→ **PROBLEM REQUIREMENTS**: Look below for the line containing "1. Cost function for regularized LR". Reproduce it and every line after it exactly, and nothing more.

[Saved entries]
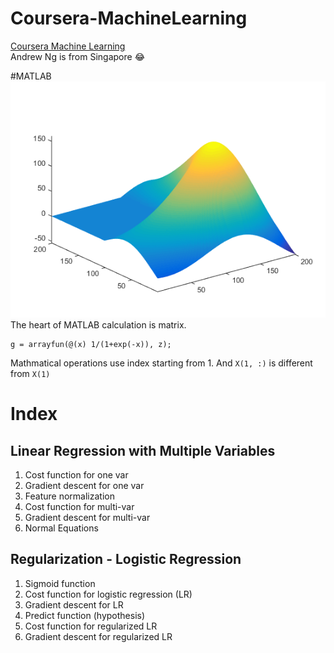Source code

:# Coursera-MachineLearning
[Coursera Machine Learning](https://www.coursera.org/course/ml)  
Andrew Ng is from Singapore :joy:  

#MATLAB
![](/img/logo.png)  
The heart of MATLAB calculation is matrix.  

```
g = arrayfun(@(x) 1/(1+exp(-x)), z);
```
Mathmatical operations use index starting from 1. And `X(1, :)` is different from `X(1)`


# Index
## Linear Regression with Multiple Variables
1. Cost function for one var
1. Gradient descent for one var
1. Feature normalization
1. Cost function for multi-var
1. Gradient descent for multi-var
1. Normal Equations 

## Regularization - Logistic Regression 
1. Sigmoid function
1. Cost function for logistic regression (LR)
1. Gradient descent for LR
1. Predict function (hypothesis)
1. Cost function for regularized LR 
1. Gradient descent for regularized LR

→ **WORKED SOLUTION**:
1. Cost function for regularized LR 
1. Gradient descent for regularized LR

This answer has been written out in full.